Par Jean-Paul Piérot
Nicolas Sarkozy n’a pas réussi à diviser les Français avec sa machine infernale de l’identité nationale. Á la lecture de toutes les enquêtes réalisées depuis des mois sur les rapports entre la population et les travailleurs des services publics et les fonctionnaires, tout porte à croire qu’il n’y parviendra pas davantage. Quand l’exécutif croit faire un bon coup en annonçant sans ménagement que les fonctionnaires doivent être soumis au même arbitraire que celui qui règne dans le secteur privé, qu’ils seront désormais licenciés quand l’État supprimera leurs postes sans leur offrir une équivalence acceptable, il croit surfer sur les frustrations des salariés, sur un présumé sentiment « antifonctionnaires », assimilés à des « privilégiés » de « l’emploi à vie » Une nouvelle fois, c’est l’échec, une véritable gifle : 57% des Français, selon un sondage publié hier dans la Tribune, désapprouvent la politique de Nicolas Sarkozy à l’encontre de la fonction publique.

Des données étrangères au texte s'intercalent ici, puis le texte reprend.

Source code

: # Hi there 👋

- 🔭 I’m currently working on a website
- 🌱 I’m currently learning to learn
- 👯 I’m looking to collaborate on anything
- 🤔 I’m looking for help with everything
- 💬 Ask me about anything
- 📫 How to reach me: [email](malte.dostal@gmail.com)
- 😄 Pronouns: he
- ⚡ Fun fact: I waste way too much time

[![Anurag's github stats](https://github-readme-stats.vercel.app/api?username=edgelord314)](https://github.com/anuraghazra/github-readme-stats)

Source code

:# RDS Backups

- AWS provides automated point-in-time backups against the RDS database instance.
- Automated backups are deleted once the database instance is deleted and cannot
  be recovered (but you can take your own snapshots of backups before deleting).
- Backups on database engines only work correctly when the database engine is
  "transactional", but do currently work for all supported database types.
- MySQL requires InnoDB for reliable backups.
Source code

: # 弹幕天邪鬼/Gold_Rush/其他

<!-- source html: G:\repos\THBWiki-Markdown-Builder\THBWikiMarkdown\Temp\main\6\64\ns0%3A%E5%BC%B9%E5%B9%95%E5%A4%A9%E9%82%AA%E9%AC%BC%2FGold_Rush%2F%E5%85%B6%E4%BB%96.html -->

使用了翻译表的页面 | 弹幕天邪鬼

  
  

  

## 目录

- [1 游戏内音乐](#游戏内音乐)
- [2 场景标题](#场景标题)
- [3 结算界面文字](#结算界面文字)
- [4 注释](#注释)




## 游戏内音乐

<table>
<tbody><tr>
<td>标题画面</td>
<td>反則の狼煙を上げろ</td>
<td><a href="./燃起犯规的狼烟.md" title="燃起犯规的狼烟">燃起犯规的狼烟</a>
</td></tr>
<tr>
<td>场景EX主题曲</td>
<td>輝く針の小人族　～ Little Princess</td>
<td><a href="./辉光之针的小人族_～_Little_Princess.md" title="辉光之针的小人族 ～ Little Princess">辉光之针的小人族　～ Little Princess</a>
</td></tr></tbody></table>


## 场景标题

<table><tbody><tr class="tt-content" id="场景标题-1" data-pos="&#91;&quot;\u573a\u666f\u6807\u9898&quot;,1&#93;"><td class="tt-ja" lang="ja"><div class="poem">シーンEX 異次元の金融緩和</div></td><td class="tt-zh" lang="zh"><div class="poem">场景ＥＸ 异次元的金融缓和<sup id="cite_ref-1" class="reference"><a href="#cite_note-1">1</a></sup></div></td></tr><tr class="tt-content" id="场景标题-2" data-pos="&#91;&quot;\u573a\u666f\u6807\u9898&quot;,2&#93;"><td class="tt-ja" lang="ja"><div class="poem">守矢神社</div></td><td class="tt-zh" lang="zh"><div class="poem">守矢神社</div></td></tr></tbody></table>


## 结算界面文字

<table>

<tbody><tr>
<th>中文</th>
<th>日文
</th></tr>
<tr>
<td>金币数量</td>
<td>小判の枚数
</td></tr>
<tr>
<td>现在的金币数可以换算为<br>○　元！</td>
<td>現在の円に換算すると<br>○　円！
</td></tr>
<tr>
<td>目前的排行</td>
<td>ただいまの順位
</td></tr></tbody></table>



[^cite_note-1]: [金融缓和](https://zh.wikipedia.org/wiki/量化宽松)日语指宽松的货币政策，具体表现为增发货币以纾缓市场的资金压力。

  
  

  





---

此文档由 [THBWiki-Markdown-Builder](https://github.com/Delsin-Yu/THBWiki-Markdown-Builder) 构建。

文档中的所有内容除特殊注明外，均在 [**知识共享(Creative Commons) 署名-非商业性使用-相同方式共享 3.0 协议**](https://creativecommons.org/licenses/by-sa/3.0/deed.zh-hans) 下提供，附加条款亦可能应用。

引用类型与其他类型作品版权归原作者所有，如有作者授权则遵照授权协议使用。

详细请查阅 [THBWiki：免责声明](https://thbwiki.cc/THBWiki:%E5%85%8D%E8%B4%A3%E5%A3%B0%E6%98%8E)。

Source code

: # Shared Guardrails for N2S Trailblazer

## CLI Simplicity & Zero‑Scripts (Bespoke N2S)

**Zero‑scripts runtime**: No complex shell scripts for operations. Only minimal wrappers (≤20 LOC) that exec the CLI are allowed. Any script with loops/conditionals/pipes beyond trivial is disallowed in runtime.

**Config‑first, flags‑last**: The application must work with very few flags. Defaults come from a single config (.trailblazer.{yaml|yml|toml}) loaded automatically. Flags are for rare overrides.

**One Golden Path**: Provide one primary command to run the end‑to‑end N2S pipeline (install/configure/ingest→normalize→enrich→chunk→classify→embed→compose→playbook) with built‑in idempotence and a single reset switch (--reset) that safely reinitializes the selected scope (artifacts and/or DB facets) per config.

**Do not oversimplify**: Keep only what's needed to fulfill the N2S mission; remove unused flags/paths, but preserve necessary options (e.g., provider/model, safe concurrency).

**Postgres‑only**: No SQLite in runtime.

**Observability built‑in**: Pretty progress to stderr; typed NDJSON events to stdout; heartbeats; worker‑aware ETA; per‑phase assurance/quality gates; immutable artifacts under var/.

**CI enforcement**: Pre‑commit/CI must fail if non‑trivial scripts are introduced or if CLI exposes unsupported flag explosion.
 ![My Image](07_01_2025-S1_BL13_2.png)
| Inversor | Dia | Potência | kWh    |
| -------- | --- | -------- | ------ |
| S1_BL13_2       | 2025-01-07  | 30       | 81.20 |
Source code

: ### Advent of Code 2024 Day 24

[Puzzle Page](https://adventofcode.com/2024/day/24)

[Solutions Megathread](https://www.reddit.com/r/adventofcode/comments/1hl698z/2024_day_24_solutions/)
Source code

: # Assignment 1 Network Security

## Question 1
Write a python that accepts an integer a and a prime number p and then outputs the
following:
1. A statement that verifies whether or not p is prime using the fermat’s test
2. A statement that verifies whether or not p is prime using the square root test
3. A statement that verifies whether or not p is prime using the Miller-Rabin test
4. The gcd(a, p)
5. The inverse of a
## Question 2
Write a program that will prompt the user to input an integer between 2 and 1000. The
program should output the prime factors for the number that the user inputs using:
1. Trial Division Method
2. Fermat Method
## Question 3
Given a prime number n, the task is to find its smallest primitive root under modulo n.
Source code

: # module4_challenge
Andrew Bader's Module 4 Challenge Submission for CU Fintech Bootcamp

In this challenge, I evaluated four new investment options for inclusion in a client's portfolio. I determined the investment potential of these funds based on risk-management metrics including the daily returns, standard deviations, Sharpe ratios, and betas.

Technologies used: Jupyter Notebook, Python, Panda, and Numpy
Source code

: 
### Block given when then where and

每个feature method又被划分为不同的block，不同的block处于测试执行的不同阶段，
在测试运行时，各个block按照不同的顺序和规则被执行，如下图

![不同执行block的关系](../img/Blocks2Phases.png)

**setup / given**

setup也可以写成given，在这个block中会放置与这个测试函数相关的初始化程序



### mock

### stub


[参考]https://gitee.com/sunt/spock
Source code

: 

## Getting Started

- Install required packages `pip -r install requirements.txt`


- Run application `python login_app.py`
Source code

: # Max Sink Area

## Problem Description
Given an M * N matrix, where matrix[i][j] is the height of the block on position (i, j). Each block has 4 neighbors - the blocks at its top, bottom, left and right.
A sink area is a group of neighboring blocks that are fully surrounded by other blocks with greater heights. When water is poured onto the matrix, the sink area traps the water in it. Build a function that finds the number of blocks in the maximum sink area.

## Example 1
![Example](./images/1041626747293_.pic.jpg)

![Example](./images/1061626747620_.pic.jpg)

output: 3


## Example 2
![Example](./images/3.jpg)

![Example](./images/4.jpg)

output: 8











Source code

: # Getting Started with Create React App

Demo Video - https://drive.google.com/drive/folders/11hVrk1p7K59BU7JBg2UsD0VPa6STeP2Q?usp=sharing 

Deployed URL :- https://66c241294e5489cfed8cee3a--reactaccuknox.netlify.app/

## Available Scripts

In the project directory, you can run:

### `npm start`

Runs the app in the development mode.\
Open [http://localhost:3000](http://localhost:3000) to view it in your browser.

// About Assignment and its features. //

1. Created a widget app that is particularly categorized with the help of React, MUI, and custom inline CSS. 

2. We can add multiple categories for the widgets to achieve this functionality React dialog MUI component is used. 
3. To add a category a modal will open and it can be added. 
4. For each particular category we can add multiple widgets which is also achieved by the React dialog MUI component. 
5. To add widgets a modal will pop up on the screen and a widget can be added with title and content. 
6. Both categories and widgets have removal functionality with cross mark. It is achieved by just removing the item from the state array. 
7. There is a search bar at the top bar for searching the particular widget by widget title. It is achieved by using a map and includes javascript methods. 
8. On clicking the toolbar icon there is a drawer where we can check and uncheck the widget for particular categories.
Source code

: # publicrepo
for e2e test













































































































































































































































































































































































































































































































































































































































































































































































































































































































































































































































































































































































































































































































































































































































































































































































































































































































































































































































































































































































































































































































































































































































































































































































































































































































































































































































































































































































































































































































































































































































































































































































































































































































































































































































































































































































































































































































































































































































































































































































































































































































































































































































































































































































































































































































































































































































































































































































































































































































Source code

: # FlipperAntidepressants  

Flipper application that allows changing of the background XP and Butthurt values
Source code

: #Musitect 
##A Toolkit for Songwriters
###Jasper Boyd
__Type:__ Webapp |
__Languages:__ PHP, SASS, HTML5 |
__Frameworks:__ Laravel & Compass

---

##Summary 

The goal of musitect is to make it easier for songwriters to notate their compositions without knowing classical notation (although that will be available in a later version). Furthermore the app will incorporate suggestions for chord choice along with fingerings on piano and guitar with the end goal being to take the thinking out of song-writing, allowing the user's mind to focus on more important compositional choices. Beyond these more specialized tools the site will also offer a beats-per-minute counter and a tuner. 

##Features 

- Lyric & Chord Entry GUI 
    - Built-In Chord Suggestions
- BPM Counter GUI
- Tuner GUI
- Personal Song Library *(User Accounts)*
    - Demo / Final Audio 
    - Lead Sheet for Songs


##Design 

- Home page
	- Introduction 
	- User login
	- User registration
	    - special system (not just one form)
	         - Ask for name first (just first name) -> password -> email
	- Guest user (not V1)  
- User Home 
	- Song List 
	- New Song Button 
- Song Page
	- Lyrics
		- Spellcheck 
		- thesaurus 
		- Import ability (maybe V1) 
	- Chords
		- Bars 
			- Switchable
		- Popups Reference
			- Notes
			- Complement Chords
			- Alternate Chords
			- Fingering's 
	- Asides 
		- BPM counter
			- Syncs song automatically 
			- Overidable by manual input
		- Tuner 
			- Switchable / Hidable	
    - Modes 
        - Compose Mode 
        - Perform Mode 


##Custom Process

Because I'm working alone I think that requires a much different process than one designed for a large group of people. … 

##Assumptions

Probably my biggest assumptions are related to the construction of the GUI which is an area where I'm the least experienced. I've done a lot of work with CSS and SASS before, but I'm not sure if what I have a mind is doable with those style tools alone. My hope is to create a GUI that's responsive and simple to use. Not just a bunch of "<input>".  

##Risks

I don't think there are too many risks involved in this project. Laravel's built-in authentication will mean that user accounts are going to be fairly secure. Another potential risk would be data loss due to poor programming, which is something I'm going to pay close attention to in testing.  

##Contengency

En réalité, le président se trompe profondément sur les convictions qui habitent notre société. Il prête aux Français les sentiments qui sont ceux de sa caste, de la fraction la plus libérale de la droite, la plus soumise aux desiderata du grand patronat à l’égard de l’État et des fonctionnaires. Il suffirait d’attiser le feu par quelques formules désobligeantes, vulgaires, en un mot populistes. Il a moqué les chercheurs, qui travaillent hors du temps du profit immédiat. Il a cru faire rire en prétendant que les élèves des milieux populaires n’avaient pas droit à la culture en citant l’ennui qu’avait dû lui inspirer, jadis, la Princesse de Clèves. Il a martelé l’idée que la suppression d’un poste de fonctionnaire sur deux nous ramènerait à la situation de 1992, période ou la France n’était pas sous-administrée. Comme si la crise ne s’était pas aggravée en dix-huit ans ! On n’en finirait pas de citer tous les plus grossiers traquenards visant à dresser les salariés en butte aux délocalisations, précarisés, maltraités par un système de management qui cultive la souffrance, aux profs qui se battent au quotidien pour limiter les effets dévastateurs des suppressions de postes.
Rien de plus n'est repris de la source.